When I was a kid, we wore green on St Patrick's day and ate corned beef. That's it. There were no leprechaun traps, green milk-covered Lucky Charms, or piles of golden chocolate coins to be found at the end of a glitter-dusted rainbow. You wore green so that you didn't get pinched and maybe, if lucky, colored a four-leaf clover color-by-number worksheet at school. Then you went home—The End. Mom was not up until four in the morning, hanging rainbows, setting leprechaun traps, or coloring your milk green. And that was okay because you enjoyed not getting pinched and color-by-number worksheets. But I digress.

I am blessed to run an online group for women where we talk about sex and all kinds of scandalous things. The group was started by a dear friend, Emily Dixon, after she wrote a revolutionary book, Scandalous: Things Good Christian Girls Don't Talk About -But Probably Should (you can find the book 
here). If you are a woman and want an incredible, supportive group of hundreds of women, you should check us out on Facebook (sorry, guys, this is a women-only group). However, the group can get pretty Scandalous at times. So be forewarned.

 I bring this up because I am fortunate enough to interact with hundreds of women daily. And I have noticed that plain Jane vanilla sex is no longer considered okay. Every sexual encounter should be a combination of the Kama Sutra and a porn movie.

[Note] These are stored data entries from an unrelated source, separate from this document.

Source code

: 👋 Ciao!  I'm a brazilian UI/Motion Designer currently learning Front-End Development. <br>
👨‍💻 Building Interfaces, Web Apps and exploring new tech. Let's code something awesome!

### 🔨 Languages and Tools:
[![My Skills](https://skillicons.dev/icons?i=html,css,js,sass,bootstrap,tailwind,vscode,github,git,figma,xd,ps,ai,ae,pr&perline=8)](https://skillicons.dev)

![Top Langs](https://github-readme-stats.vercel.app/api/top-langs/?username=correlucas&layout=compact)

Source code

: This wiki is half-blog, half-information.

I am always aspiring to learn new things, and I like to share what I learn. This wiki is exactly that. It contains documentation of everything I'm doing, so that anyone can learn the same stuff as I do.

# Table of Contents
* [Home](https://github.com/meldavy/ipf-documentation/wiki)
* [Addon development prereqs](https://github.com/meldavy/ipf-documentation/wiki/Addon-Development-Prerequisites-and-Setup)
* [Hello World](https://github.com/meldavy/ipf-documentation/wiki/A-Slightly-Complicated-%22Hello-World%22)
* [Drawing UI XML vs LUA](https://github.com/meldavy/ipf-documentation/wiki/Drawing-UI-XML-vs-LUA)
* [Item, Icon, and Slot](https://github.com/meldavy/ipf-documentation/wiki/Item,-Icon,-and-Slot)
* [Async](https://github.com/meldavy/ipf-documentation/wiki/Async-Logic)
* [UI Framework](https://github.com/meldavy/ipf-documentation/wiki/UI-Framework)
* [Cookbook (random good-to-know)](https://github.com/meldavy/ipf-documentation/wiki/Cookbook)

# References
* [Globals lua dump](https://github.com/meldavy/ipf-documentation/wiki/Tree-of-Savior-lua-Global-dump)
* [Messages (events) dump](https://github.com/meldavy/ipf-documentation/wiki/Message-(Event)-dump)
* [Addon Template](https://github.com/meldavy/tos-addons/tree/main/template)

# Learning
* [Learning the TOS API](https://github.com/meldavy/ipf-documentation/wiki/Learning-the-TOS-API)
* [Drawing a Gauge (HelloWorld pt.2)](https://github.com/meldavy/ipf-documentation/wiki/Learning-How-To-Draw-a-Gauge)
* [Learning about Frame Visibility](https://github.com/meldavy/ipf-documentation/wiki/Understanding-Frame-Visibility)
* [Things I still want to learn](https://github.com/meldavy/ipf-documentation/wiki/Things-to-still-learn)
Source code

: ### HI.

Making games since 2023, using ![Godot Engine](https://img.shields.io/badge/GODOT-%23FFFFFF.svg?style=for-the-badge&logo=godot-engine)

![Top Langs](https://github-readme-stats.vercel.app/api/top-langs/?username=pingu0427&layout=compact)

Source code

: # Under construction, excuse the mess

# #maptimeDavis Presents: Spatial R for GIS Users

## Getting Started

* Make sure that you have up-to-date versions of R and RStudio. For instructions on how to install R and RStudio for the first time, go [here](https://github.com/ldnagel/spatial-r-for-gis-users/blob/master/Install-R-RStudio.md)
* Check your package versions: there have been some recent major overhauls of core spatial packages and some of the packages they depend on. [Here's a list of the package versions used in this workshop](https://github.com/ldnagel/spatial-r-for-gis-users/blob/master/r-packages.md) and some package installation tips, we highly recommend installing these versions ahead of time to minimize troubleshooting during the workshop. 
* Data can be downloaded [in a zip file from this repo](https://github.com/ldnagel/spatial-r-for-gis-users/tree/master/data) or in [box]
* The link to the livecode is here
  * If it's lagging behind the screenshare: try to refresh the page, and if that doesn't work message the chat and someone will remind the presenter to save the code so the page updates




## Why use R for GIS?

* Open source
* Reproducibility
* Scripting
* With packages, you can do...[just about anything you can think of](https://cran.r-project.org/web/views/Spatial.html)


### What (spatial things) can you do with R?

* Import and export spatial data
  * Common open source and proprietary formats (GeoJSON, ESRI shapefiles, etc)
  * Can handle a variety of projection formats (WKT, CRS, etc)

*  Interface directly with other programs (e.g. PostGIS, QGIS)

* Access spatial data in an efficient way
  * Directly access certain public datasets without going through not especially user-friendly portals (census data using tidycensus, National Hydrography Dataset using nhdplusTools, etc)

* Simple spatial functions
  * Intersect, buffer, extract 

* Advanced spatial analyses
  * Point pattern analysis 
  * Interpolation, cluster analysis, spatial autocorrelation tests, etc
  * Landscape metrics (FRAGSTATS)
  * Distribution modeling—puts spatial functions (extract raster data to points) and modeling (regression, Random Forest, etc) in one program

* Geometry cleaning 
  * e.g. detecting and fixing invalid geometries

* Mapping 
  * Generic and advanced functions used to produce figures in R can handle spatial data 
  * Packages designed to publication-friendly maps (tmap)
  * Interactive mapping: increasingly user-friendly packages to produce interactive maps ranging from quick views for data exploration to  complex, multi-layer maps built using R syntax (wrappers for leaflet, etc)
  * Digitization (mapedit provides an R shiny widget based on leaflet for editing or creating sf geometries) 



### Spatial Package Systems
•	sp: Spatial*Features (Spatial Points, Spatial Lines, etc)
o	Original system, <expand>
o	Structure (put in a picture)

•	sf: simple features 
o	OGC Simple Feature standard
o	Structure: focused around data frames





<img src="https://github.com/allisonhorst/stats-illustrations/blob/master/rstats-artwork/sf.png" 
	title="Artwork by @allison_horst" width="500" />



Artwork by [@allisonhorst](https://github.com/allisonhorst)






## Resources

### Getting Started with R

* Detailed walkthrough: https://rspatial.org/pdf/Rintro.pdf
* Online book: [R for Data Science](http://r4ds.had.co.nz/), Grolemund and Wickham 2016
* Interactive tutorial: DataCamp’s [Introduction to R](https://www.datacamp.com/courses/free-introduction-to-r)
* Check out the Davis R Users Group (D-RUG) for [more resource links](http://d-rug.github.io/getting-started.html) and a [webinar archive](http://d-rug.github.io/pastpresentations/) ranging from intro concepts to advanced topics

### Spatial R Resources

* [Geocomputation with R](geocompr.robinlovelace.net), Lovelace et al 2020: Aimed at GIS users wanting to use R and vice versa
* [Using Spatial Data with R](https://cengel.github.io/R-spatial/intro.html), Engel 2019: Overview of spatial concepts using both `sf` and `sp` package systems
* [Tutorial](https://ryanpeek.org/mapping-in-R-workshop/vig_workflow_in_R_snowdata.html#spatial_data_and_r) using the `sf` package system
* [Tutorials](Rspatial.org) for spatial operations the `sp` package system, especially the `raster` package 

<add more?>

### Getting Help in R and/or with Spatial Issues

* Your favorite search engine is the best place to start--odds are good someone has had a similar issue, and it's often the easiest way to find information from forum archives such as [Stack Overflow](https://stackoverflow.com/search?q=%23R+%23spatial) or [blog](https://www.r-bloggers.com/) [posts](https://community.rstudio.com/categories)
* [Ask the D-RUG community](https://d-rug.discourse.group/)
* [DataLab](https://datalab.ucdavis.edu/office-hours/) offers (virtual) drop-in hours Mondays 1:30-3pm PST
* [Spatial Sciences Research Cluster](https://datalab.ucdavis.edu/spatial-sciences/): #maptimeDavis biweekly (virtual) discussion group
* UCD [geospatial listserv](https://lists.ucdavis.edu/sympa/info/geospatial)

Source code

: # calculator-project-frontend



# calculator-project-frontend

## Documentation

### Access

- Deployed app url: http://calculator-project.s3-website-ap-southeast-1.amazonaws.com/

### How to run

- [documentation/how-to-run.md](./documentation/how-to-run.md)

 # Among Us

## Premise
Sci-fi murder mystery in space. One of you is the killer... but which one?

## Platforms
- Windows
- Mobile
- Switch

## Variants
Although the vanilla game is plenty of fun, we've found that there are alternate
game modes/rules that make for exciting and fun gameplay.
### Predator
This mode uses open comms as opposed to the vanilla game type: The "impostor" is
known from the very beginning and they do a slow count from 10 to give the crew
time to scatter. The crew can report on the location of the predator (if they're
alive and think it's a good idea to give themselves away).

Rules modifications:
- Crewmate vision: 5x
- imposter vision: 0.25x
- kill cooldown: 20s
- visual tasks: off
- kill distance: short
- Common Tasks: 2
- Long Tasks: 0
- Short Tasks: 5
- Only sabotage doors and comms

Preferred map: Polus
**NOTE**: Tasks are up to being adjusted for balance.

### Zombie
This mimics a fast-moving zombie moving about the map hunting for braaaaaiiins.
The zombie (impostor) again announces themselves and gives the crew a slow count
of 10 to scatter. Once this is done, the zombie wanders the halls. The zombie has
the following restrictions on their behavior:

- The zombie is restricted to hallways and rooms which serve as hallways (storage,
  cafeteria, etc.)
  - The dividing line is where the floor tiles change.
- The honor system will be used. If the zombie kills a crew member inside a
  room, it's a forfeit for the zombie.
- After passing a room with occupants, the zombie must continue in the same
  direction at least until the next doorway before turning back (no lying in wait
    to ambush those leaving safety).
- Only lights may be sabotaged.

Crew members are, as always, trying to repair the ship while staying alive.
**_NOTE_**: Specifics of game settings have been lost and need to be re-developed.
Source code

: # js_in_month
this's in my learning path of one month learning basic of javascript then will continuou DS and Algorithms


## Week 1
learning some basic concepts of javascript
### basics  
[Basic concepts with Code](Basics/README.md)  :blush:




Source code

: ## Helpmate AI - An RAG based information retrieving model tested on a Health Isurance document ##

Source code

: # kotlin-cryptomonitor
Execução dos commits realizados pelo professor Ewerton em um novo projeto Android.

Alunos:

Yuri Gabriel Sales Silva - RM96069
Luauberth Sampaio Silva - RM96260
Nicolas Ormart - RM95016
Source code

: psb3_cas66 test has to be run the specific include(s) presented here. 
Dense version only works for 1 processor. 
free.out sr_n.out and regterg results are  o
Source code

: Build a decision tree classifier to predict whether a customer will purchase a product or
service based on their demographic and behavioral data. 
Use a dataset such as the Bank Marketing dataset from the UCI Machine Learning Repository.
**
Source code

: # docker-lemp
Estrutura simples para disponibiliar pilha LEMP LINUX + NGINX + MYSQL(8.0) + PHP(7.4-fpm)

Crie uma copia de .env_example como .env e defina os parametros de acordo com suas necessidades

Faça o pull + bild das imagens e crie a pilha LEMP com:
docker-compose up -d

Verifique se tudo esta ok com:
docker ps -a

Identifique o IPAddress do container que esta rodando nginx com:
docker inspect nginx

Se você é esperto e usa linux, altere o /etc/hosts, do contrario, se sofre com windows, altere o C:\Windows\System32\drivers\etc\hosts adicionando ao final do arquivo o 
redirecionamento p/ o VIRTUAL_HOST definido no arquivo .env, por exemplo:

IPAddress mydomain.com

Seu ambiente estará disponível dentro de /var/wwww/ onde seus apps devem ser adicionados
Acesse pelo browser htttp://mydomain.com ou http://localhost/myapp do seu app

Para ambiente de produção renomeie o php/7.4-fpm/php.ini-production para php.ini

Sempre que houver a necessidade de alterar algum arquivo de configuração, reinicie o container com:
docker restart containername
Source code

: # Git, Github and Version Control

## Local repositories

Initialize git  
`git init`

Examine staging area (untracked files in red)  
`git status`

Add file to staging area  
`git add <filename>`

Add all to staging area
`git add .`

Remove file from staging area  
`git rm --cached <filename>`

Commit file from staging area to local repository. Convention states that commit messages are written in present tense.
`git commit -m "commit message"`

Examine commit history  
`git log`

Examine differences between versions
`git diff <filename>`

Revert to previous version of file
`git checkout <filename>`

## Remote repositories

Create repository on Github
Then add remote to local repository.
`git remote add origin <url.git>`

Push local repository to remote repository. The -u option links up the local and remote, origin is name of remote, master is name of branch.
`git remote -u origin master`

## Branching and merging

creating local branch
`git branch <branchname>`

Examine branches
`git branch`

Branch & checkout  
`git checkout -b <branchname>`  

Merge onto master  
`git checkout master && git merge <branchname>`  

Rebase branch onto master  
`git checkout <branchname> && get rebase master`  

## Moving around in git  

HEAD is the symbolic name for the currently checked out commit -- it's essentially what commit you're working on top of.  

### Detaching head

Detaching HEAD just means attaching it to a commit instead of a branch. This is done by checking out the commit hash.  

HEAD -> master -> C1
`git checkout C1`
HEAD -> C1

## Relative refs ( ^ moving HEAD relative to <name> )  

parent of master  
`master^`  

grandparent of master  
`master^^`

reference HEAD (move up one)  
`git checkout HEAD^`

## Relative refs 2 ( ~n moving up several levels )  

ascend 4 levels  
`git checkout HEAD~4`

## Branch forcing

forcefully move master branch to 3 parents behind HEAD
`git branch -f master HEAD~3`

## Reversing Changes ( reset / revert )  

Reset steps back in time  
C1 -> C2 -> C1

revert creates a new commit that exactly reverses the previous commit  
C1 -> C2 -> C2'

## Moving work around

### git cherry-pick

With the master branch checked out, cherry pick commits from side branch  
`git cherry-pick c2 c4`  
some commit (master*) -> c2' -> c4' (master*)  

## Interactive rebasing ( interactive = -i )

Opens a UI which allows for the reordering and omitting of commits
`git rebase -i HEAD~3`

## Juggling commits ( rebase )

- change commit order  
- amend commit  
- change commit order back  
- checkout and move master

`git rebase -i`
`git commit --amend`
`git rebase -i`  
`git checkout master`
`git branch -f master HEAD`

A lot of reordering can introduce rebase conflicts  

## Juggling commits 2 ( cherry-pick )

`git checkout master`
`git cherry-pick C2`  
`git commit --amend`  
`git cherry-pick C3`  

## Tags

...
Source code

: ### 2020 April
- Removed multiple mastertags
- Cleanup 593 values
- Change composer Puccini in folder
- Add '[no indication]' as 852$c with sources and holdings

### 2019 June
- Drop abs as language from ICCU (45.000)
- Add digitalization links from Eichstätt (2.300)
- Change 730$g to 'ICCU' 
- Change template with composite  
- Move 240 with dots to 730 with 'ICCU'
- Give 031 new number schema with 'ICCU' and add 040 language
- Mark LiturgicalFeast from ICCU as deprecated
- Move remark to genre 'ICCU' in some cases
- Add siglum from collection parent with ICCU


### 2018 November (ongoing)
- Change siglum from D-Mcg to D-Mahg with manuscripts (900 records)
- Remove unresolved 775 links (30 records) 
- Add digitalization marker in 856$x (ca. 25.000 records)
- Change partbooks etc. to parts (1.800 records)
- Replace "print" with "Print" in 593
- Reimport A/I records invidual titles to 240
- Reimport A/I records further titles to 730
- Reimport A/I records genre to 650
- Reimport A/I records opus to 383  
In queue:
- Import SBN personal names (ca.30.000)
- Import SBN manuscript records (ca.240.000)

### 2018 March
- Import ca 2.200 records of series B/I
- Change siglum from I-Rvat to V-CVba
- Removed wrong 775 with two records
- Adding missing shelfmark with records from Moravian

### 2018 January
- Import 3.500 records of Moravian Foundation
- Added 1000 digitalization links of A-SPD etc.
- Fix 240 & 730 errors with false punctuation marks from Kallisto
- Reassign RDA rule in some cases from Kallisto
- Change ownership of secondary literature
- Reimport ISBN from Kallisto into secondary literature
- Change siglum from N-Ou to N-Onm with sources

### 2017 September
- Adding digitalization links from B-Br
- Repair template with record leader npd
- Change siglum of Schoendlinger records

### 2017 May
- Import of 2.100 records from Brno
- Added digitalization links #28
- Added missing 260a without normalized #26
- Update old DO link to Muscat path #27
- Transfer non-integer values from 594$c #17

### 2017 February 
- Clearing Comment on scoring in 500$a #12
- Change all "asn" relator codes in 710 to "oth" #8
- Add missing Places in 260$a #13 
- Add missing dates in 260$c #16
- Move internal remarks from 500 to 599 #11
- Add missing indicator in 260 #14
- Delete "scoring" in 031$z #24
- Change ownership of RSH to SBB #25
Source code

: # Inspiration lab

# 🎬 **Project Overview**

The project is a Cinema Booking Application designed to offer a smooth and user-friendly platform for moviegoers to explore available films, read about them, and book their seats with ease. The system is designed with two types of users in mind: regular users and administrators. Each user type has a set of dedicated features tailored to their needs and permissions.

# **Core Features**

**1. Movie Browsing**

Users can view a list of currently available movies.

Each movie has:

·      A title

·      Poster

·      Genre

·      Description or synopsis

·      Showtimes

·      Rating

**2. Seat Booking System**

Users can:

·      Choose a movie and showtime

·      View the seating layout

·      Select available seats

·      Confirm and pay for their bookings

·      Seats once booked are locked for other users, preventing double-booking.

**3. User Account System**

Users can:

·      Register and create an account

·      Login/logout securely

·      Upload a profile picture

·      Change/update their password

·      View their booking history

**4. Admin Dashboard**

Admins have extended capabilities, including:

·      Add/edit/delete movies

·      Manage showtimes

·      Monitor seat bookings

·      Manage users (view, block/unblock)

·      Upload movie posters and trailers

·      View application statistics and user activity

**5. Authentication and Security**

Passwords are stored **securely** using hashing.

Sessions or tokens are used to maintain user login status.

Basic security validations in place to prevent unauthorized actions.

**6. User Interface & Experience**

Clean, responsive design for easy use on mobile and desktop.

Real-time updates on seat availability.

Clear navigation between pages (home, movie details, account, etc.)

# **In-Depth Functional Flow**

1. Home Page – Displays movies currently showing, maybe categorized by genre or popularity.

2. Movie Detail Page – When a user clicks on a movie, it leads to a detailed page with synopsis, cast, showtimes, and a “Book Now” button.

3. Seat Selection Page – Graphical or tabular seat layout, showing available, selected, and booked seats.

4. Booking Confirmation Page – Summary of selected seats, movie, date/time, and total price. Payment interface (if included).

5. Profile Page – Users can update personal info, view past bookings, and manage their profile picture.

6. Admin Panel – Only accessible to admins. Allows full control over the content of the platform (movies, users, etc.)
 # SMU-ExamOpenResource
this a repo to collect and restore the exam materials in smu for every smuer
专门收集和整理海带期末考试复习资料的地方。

I was lucky enough to be the mother of young children before this was a thing. I mean, sure, my husband and I had some exciting sex. But we didn't have a fully outfitted BDSM dungeon in our basement.  I didn't have to worry about my anal beads and our babies' amber teething beads getting mixed up (full disclosure: my kids didn't have teething beads either. Nope, it was good, old-fashioned, BPA-loaded plastic teething rings for them). I wasn't rushing to take down the sex swing to hang the Johnny Jumper.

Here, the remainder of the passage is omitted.